● RECORDS TO PROCESS:
-- Opening Marker --

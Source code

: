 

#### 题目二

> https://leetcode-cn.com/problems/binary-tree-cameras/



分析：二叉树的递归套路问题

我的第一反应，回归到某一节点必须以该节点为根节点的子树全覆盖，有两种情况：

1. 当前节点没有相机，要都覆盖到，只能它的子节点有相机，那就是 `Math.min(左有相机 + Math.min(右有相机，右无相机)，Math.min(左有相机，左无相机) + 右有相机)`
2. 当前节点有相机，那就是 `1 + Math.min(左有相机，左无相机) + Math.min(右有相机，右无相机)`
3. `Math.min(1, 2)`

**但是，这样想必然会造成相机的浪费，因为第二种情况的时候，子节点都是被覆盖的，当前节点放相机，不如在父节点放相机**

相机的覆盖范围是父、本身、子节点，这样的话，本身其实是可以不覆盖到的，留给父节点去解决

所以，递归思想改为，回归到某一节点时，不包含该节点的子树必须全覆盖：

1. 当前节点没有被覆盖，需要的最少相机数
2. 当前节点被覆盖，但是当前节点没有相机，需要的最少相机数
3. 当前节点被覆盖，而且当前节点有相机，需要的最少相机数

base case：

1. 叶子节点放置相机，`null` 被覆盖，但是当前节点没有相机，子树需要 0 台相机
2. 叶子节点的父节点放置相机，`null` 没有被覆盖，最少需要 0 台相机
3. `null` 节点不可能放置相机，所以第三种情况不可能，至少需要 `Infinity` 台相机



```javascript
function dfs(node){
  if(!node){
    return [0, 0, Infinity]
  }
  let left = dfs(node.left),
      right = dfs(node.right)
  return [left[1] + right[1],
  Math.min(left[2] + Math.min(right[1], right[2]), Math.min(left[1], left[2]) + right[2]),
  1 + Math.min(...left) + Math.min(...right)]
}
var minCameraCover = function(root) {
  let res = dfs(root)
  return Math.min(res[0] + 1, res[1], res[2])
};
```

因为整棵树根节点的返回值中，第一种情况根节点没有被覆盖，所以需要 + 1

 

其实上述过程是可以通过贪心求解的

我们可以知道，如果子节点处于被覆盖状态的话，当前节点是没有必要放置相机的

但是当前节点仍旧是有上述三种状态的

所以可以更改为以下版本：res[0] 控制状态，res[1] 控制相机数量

-- Closing Marker --

● WORK ITEM: Output every entry exactly as given.

● OUTPUT:
Source code

: 

#### 题目二

> https://leetcode-cn.com/problems/binary-tree-cameras/



分析：二叉树的递归套路问题

我的第一反应，回归到某一节点必须以该节点为根节点的子树全覆盖，有两种情况：

1. 当前节点没有相机，要都覆盖到，只能它的子节点有相机，那就是 `Math.min(左有相机 + Math.min(右有相机，右无相机)，Math.min(左有相机，左无相机) + 右有相机)`
2. 当前节点有相机，那就是 `1 + Math.min(左有相机，左无相机) + Math.min(右有相机，右无相机)`
3. `Math.min(1, 2)`

**但是，这样想必然会造成相机的浪费，因为第二种情况的时候，子节点都是被覆盖的，当前节点放相机，不如在父节点放相机**

相机的覆盖范围是父、本身、子节点，这样的话，本身其实是可以不覆盖到的，留给父节点去解决

所以，递归思想改为，回归到某一节点时，不包含该节点的子树必须全覆盖：

1. 当前节点没有被覆盖，需要的最少相机数
2. 当前节点被覆盖，但是当前节点没有相机，需要的最少相机数
3. 当前节点被覆盖，而且当前节点有相机，需要的最少相机数

base case：

1. 叶子节点放置相机，`null` 被覆盖，但是当前节点没有相机，子树需要 0 台相机
2. 叶子节点的父节点放置相机，`null` 没有被覆盖，最少需要 0 台相机
3. `null` 节点不可能放置相机，所以第三种情况不可能，至少需要 `Infinity` 台相机



```javascript
function dfs(node){
  if(!node){
    return [0, 0, Infinity]
  }
  let left = dfs(node.left),
      right = dfs(node.right)
  return [left[1] + right[1],
  Math.min(left[2] + Math.min(right[1], right[2]), Math.min(left[1], left[2]) + right[2]),
  1 + Math.min(...left) + Math.min(...right)]
}
var minCameraCover = function(root) {
  let res = dfs(root)
  return Math.min(res[0] + 1, res[1], res[2])
};
```

因为整棵树根节点的返回值中，第一种情况根节点没有被覆盖，所以需要 + 1

 

其实上述过程是可以通过贪心求解的

我们可以知道，如果子节点处于被覆盖状态的话，当前节点是没有必要放置相机的

但是当前节点仍旧是有上述三种状态的

所以可以更改为以下版本：res[0] 控制状态，res[1] 控制相机数量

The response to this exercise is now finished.